(YOUR ASSIGNMENT) From the first line of the records below, transcribe each line exactly up to and including the one with "Grotesque Visards hide."; pictures stay out.

(DATA FOR THE TASK)
--------

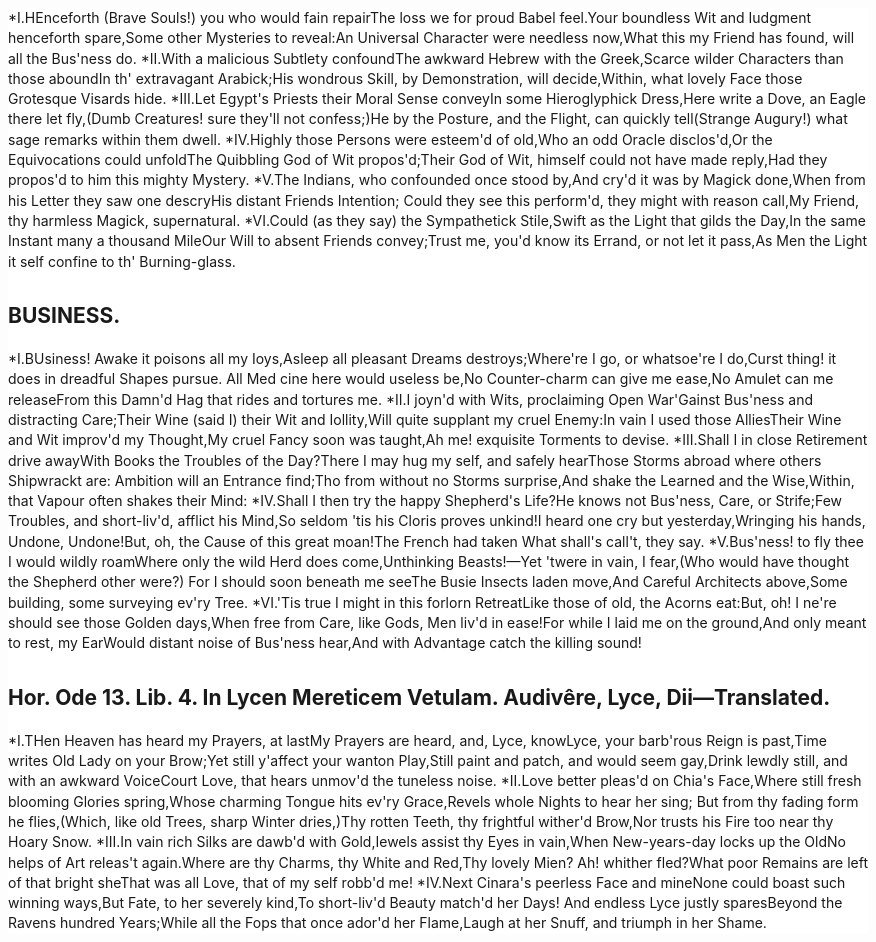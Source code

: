 *I.HEnceforth (Brave Souls!) you who would fain repairThe loss we for proud Babel feel.Your boundless Wit and Iudgment henceforth spare,Some other Mysteries to reveal:An Universal Character were needless now,What this my Friend has found, will all the Bus'ness do. 
*II.With a malicious Subtlety confoundThe awkward Hebrew with the Greek,Scarce wilder Characters than those aboundIn th' extravagant Arabick;His wondrous Skill, by Demonstration, will decide,Within, what lovely Face those Grotesque Visards hide. 
*III.Let Egypt's Priests their Moral Sense conveyIn some Hieroglyphick Dress,Here write a Dove, an Eagle there let fly,(Dumb Creatures! sure they'll not confess;)He by the Posture, and the Flight, can quickly tell(Strange Augury!) what sage remarks within them dwell. 
*IV.Highly those Persons were esteem'd of old,Who an odd Oracle disclos'd,Or the Equivocations could unfoldThe Quibbling God of Wit propos'd;Their God of Wit, himself could not have made reply,Had they propos'd to him this mighty Mystery. 
*V.The Indians, who confounded once stood by,And cry'd it was by Magick done,When from his Letter they saw one descryHis distant Friends Intention; Could they see this perform'd, they might with reason call,My Friend, thy harmless Magick, supernatural. 
*VI.Could (as they say) the Sympathetick Stile,Swift as the Light that gilds the Day,In the same Instant many a thousand MileOur Will to absent Friends convey;Trust me, you'd know its Errand, or not let it pass,As Men the Light it self confine to th' Burning-glass.
## BUSINESS.
 
*I.BUsiness! Awake it poisons all my Ioys,Asleep all pleasant Dreams destroys;Where're I go, or whatsoe're I do,Curst thing! it does in dreadful Shapes pursue. All Med cine here would useless be,No Counter-charm can give me ease,No Amulet can me releaseFrom this Damn'd Hag that rides and tortures me. 
*II.I joyn'd with Wits, proclaiming Open War'Gainst Bus'ness and distracting Care;Their Wine (said I) their Wit and Iollity,Will quite supplant my cruel Enemy:In vain I used those AlliesTheir Wine and Wit improv'd my Thought,My cruel Fancy soon was taught,Ah me! exquisite Torments to devise. 
*III.Shall I in close Retirement drive awayWith Books the Troubles of the Day?There I may hug my self, and safely hearThose Storms abroad where others Shipwrackt are: Ambition will an Entrance find;Tho from without no Storms surprise,And shake the Learned and the Wise,Within, that Vapour often shakes their Mind: 
*IV.Shall I then try the happy Shepherd's Life?He knows not Bus'ness, Care, or Strife;Few Troubles, and short-liv'd, afflict his Mind,So seldom 'tis his Cloris proves unkind!I heard one cry but yesterday,Wringing his hands, Undone, Undone!But, oh, the Cause of this great moan!The French had taken What shall's call't, they say. 
*V.Bus'ness! to fly thee I would wildly roamWhere only the wild Herd does come,Unthinking Beasts!—Yet 'twere in vain, I fear,(Who would have thought the Shepherd other were?) For I should soon beneath me seeThe Busie Insects laden move,And Careful Architects above,Some building, some surveying ev'ry Tree. 
*VI.'Tis true I might in this forlorn RetreatLike those of old, the Acorns eat:But, oh! I ne're should see those Golden days,When free from Care, like Gods, Men liv'd in ease!For while I laid me on the ground,And only meant to rest, my EarWould distant noise of Bus'ness hear,And with Advantage catch the killing sound!
## Hor. Ode 13. Lib. 4. In Lycen Mereticem Vetulam. Audivêre, Lyce, Dii—Translated.
 
*I.THen Heaven has heard my Prayers, at lastMy Prayers are heard, and, Lyce, knowLyce, your barb'rous Reign is past,Time writes Old Lady on your Brow;Yet still y'affect your wanton Play,Still paint and patch, and would seem gay,Drink lewdly still, and with an awkward VoiceCourt Love, that hears unmov'd the tuneless noise. 
*II.Love better pleas'd on Chia's Face,Where still fresh blooming Glories spring,Whose charming Tongue hits ev'ry Grace,Revels whole Nights to hear her sing; But from thy fading form he flies,(Which, like old Trees, sharp Winter dries,)Thy rotten Teeth, thy frightful wither'd Brow,Nor trusts his Fire too near thy Hoary Snow. 
*III.In vain rich Silks are dawb'd with Gold,Iewels assist thy Eyes in vain,When New-years-day locks up the OldNo helps of Art releas't again.Where are thy Charms, thy White and Red,Thy lovely Mien? Ah! whither fled?What poor Remains are left of that bright sheThat was all Love, that of my self robb'd me! 
*IV.Next Cinara's peerless Face and mineNone could boast such winning ways,But Fate, to her severely kind,To short-liv'd Beauty match'd her Days! And endless Lyce justly sparesBeyond the Ravens hundred Years;While all the Fops that once ador'd her Flame,Laugh at her Snuff, and triumph in her Shame.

--------

(RESULT FOR THIS EXERCISE)
Source code

: *I.HEnceforth (Brave Souls!) you who would fain repairThe loss we for proud Babel feel.Your boundless Wit and Iudgment henceforth spare,Some other Mysteries to reveal:An Universal Character were needless now,What this my Friend has found, will all the Bus'ness do. 
*II.With a malicious Subtlety confoundThe awkward Hebrew with the Greek,Scarce wilder Characters than those aboundIn th' extravagant Arabick;His wondrous Skill, by Demonstration, will decide,Within, what lovely Face those Grotesque Visards hide. 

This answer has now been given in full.